▽

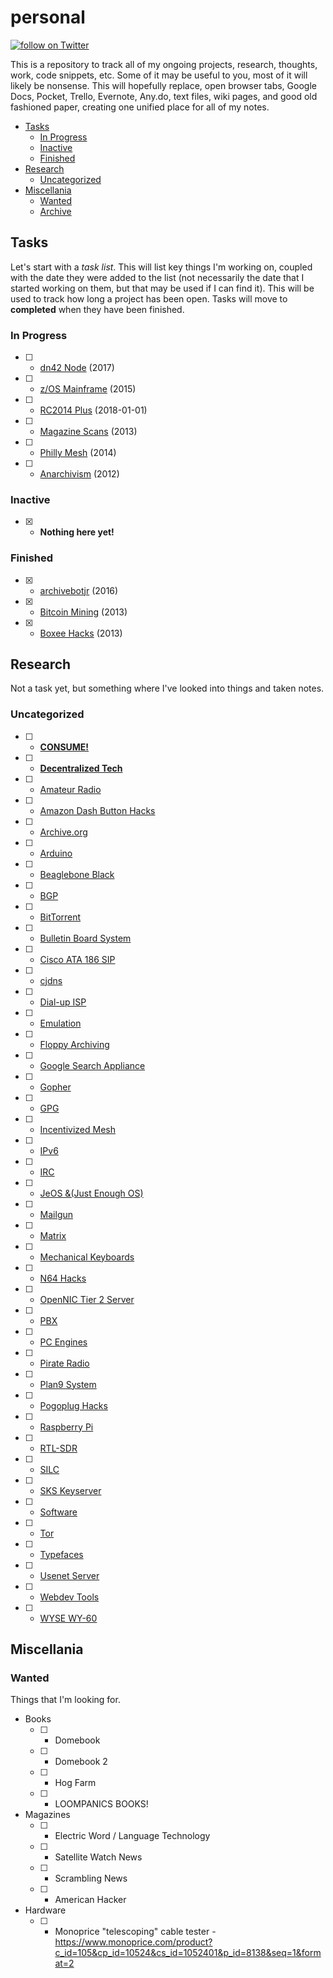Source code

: # personal
<a href="https://twitter.com/intent/follow?screen_name=famicoman">
        <img src="https://img.shields.io/twitter/follow/Famicoman.svg?style=social"
            alt="follow on Twitter"></a>

This is a repository to track all of my ongoing projects, research, thoughts, work, code snippets, etc. Some of it may be useful to you, most of it will likely be nonsense. This will hopefully replace, open browser tabs, Google Docs, Pocket, Trello, Evernote, Any.do, text files, wiki pages, and good old fashioned paper, creating one unified place for all of my notes.

* [Tasks](#Tasks)
	* [In Progress](#in-progress)
	* [Inactive](#inactive)
	* [Finished](#finished)
* [Research](#research)
	* [Uncategorized](#uncategorized)
* [Miscellania](#miscellania)
	* [Wanted](#wanted)
	* [Archive](#archive)
	
## Tasks

Let's start with a *task list*. This will list key things I'm working on, coupled with the date they were added to the list (not necessarily the date that I started working on them, but that may be used if I can find it). This will be used to track how long a project has been open. Tasks will move to **completed** when they have been finished.


### In Progress

- [ ] - [dn42 Node](projects/networking/dn42-node.md) (2017)
- [ ] - [z/OS Mainframe](projects/emulation/zos-mainframe/zos-mainframe.md) (2015)
- [ ] - [RC2014 Plus](prohects/hardware/rc2014-plus.md) (2018-01-01)
- [ ] - [Magazine Scans](projects/scans/magazine-scans.md) (2013)
- [ ] - [Philly Mesh](projects/groups/phillymesh.md) (2014)
- [ ] - [Anarchivism](projects/sites/anarchivism.md) (2012)


### Inactive

- [x] - **Nothing here yet!**

### Finished

- [x] - [archivebotjr](projects/software/archivebotjr.md) (2016)
- [x] - [Bitcoin Mining](projects/software/bitcoin-mining) (2013)
- [x] - [Boxee Hacks](projects/software/boxee-hacks.md) (2013)

## Research

Not a task yet, but something where I've looked into things and taken notes.

### Uncategorized

- [ ] - [**CONSUME!**](research/consume.md)
- [ ] - [**Decentralized Tech**](research/decentralized-tech.md)
- [ ] - [Amateur Radio](research/amateur-radio.md)
- [ ] - [Amazon Dash Button Hacks](research/amazon-dash-button-hacks.md)
- [ ] - [Archive.org](research/archive-org.md)
- [ ] - [Arduino](research/arduino.md)
- [ ] - [Beaglebone Black](research/beaglebone-black.md)
- [ ] - [BGP](research/bgp.md)
- [ ] - [BitTorrent](research/bittorrent.md)
- [ ] - [Bulletin Board System](research/bbs.md)
- [ ] - [Cisco ATA 186 SIP](research/cisco-ata-186-sip.md)
- [ ] - [cjdns](research/cjdns.md)
- [ ] - [Dial-up ISP](research/dial-up-isp.md)
- [ ] - [Emulation](research/emulation.md)
- [ ] - [Floppy Archiving](research/floppy-archiving.md)
- [ ] - [Google Search Appliance](research/google-search-appliance.md)
- [ ] - [Gopher](research/gopher.md)
- [ ] - [GPG](research/gpg.md)
- [ ] - [Incentivized Mesh](research/incentivised-mesh.md)
- [ ] - [IPv6](research/ipv6.md)
- [ ] - [IRC](research/irc.md)
- [ ] - [JeOS &(Just Enough OS)](research/jeos.md)
- [ ] - [Mailgun](research/mailgun.md)
- [ ] - [Matrix](research/matrix.md)
- [ ] - [Mechanical Keyboards](research/mechanical-keyboards.md)
- [ ] - [N64 Hacks](research/n64-hacks.md)
- [ ] - [OpenNIC Tier 2 Server](research/opennic-tier-2-server.md)
- [ ] - [PBX](research/pbx.md)
- [ ] - [PC Engines](research/pc-engines.md)
- [ ] - [Pirate Radio](research/pirate-radio.md)
- [ ] - [Plan9 System](research/plan9-system.md)
- [ ] - [Pogoplug Hacks](research/pogoplug-hacks.md)
- [ ] - [Raspberry Pi](research/raspberry-pi.md)
- [ ] - [RTL-SDR](research/rtl-sdr.md)
- [ ] - [SILC](research/silc.md)
- [ ] - [SKS Keyserver](research/sks-keyserver.md)
- [ ] - [Software](research/software.md)
- [ ] - [Tor](research/tor.md)
- [ ] - [Typefaces](research/typefaces.md)
- [ ] - [Usenet Server](research/usenet-server.md)
- [ ] - [Webdev Tools](research/webdev-tools.md)
- [ ] - [WYSE WY-60](research/wyse-wy-60/wyse-wy-60.md)

## Miscellania

### Wanted

Things that I'm looking for.

* Books
	- [ ] - Domebook
	- [ ] - Domebook 2
	- [ ] - Hog Farm
	- [ ] - LOOMPANICS BOOKS!
* Magazines
	- [ ] - Electric Word / Language Technology
	- [ ] - Satellite Watch News
	- [ ] - Scrambling News
	- [ ] - American Hacker
* Hardware
	- [ ] - Monoprice "telescoping" cable tester - https://www.monoprice.com/product?c_id=105&cp_id=10524&cs_id=1052401&p_id=8138&seq=1&format=2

△

Exercise goal: Without the pictures, restate all of the entries above verbatim.

Solution:
Source code

: # personal
<a href="https://twitter.com/intent/follow?screen_name=famicoman">
        <img src="https://img.shields.io/twitter/follow/Famicoman.svg?style=social"
            alt="follow on Twitter"></a>

This is a repository to track all of my ongoing projects, research, thoughts, work, code snippets, etc. Some of it may be useful to you, most of it will likely be nonsense. This will hopefully replace, open browser tabs, Google Docs, Pocket, Trello, Evernote, Any.do, text files, wiki pages, and good old fashioned paper, creating one unified place for all of my notes.

* [Tasks](#Tasks)
	* [In Progress](#in-progress)
	* [Inactive](#inactive)
	* [Finished](#finished)
* [Research](#research)
	* [Uncategorized](#uncategorized)
* [Miscellania](#miscellania)
	* [Wanted](#wanted)
	* [Archive](#archive)
	
## Tasks

Let's start with a *task list*. This will list key things I'm working on, coupled with the date they were added to the list (not necessarily the date that I started working on them, but that may be used if I can find it). This will be used to track how long a project has been open. Tasks will move to **completed** when they have been finished.


### In Progress

- [ ] - [dn42 Node](projects/networking/dn42-node.md) (2017)
- [ ] - [z/OS Mainframe](projects/emulation/zos-mainframe/zos-mainframe.md) (2015)
- [ ] - [RC2014 Plus](prohects/hardware/rc2014-plus.md) (2018-01-01)
- [ ] - [Magazine Scans](projects/scans/magazine-scans.md) (2013)
- [ ] - [Philly Mesh](projects/groups/phillymesh.md) (2014)
- [ ] - [Anarchivism](projects/sites/anarchivism.md) (2012)


### Inactive

- [x] - **Nothing here yet!**

### Finished

- [x] - [archivebotjr](projects/software/archivebotjr.md) (2016)
- [x] - [Bitcoin Mining](projects/software/bitcoin-mining) (2013)
- [x] - [Boxee Hacks](projects/software/boxee-hacks.md) (2013)

## Research

Not a task yet, but something where I've looked into things and taken notes.

### Uncategorized

- [ ] - [**CONSUME!**](research/consume.md)
- [ ] - [**Decentralized Tech**](research/decentralized-tech.md)
- [ ] - [Amateur Radio](research/amateur-radio.md)
- [ ] - [Amazon Dash Button Hacks](research/amazon-dash-button-hacks.md)
- [ ] - [Archive.org](research/archive-org.md)
- [ ] - [Arduino](research/arduino.md)
- [ ] - [Beaglebone Black](research/beaglebone-black.md)
- [ ] - [BGP](research/bgp.md)
- [ ] - [BitTorrent](research/bittorrent.md)
- [ ] - [Bulletin Board System](research/bbs.md)
- [ ] - [Cisco ATA 186 SIP](research/cisco-ata-186-sip.md)
- [ ] - [cjdns](research/cjdns.md)
- [ ] - [Dial-up ISP](research/dial-up-isp.md)
- [ ] - [Emulation](research/emulation.md)
- [ ] - [Floppy Archiving](research/floppy-archiving.md)
- [ ] - [Google Search Appliance](research/google-search-appliance.md)
- [ ] - [Gopher](research/gopher.md)
- [ ] - [GPG](research/gpg.md)
- [ ] - [Incentivized Mesh](research/incentivised-mesh.md)
- [ ] - [IPv6](research/ipv6.md)
- [ ] - [IRC](research/irc.md)
- [ ] - [JeOS &(Just Enough OS)](research/jeos.md)
- [ ] - [Mailgun](research/mailgun.md)
- [ ] - [Matrix](research/matrix.md)
- [ ] - [Mechanical Keyboards](research/mechanical-keyboards.md)
- [ ] - [N64 Hacks](research/n64-hacks.md)
- [ ] - [OpenNIC Tier 2 Server](research/opennic-tier-2-server.md)
- [ ] - [PBX](research/pbx.md)
- [ ] - [PC Engines](research/pc-engines.md)
- [ ] - [Pirate Radio](research/pirate-radio.md)
- [ ] - [Plan9 System](research/plan9-system.md)
- [ ] - [Pogoplug Hacks](research/pogoplug-hacks.md)
- [ ] - [Raspberry Pi](research/raspberry-pi.md)
- [ ] - [RTL-SDR](research/rtl-sdr.md)
- [ ] - [SILC](research/silc.md)
- [ ] - [SKS Keyserver](research/sks-keyserver.md)
- [ ] - [Software](research/software.md)
- [ ] - [Tor](research/tor.md)
- [ ] - [Typefaces](research/typefaces.md)
- [ ] - [Usenet Server](research/usenet-server.md)
- [ ] - [Webdev Tools](research/webdev-tools.md)
- [ ] - [WYSE WY-60](research/wyse-wy-60/wyse-wy-60.md)

## Miscellania

### Wanted

Things that I'm looking for.

* Books
	- [ ] - Domebook
	- [ ] - Domebook 2
	- [ ] - Hog Farm
	- [ ] - LOOMPANICS BOOKS!
* Magazines
	- [ ] - Electric Word / Language Technology
	- [ ] - Satellite Watch News
	- [ ] - Scrambling News
	- [ ] - American Hacker
* Hardware
	- [ ] - Monoprice "telescoping" cable tester - https://www.monoprice.com/product?c_id=105&cp_id=10524&cs_id=1052401&p_id=8138&seq=1&format=2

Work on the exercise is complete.